### THE TASK
Whenever a line in this data holds the word "Front", report that line in full.
"""
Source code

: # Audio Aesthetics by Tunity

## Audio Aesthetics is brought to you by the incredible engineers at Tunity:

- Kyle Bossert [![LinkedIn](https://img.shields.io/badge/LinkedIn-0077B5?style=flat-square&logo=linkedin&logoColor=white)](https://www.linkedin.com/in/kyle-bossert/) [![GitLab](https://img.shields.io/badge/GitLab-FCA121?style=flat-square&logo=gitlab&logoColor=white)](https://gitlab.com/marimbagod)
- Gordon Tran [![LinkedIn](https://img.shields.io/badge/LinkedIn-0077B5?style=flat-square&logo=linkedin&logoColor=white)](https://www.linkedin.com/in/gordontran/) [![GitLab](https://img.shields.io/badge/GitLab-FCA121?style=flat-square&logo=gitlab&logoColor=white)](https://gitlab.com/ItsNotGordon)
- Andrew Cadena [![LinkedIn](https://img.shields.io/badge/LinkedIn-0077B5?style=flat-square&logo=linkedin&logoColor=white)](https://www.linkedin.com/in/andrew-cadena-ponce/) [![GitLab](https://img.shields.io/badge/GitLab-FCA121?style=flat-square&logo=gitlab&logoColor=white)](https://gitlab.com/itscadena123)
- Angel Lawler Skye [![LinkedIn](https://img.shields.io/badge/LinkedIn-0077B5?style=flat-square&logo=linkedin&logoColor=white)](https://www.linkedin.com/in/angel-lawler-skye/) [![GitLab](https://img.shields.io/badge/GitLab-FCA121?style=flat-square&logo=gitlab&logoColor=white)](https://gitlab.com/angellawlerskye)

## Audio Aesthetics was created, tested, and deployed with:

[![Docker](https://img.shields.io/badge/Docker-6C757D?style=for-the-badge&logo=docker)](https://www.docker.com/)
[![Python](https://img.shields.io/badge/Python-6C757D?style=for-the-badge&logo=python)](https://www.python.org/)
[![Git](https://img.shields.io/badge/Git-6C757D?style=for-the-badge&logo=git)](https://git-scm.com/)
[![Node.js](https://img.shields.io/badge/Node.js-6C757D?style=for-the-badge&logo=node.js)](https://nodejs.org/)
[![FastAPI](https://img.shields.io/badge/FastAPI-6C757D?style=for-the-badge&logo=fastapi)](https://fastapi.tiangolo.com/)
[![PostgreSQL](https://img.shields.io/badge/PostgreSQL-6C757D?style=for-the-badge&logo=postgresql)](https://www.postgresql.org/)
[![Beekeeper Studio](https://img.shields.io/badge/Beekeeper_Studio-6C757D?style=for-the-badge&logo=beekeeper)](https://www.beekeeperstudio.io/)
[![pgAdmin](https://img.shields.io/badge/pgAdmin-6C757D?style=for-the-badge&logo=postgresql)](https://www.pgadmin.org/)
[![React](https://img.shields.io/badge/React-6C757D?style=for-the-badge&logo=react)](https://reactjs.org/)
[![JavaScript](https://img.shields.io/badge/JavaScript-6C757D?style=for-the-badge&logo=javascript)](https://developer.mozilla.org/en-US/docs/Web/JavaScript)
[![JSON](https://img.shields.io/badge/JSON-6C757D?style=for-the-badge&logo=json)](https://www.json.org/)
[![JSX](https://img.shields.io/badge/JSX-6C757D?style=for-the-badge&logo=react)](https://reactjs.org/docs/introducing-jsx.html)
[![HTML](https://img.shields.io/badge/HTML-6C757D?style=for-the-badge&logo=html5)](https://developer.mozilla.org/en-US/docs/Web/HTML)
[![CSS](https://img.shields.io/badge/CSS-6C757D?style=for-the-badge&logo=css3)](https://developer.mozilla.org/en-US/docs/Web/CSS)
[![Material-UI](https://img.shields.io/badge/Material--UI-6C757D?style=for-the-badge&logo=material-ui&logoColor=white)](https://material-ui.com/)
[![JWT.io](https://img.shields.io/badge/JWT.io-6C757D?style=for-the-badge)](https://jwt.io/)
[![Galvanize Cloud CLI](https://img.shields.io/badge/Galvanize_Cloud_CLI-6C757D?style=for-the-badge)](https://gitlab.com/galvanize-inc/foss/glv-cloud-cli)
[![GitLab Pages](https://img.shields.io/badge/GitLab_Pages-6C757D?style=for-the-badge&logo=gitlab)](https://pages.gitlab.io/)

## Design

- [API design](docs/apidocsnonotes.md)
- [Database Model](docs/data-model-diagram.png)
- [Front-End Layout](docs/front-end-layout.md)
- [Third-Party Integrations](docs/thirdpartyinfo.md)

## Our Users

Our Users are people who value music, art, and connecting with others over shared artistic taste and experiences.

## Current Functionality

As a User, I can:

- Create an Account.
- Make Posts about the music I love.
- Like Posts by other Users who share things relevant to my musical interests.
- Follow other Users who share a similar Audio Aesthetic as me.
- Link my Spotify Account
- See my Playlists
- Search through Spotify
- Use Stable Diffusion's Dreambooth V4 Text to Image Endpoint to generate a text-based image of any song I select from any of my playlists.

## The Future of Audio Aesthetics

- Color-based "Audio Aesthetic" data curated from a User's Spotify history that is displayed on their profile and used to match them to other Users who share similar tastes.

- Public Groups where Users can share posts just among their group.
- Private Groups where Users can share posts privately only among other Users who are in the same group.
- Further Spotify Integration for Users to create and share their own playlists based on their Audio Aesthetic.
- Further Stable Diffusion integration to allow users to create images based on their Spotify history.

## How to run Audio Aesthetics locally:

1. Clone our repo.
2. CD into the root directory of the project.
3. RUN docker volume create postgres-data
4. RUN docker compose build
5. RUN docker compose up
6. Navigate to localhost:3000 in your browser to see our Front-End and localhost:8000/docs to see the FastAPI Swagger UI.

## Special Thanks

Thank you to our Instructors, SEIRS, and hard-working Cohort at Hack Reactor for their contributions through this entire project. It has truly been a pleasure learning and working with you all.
"""
### RESPONSE TO THIS TASK
- [Front-End Layout](docs/front-end-layout.md)
6. Navigate to localhost:3000 in your browser to see our Front-End and localhost:8000/docs to see the FastAPI Swagger UI.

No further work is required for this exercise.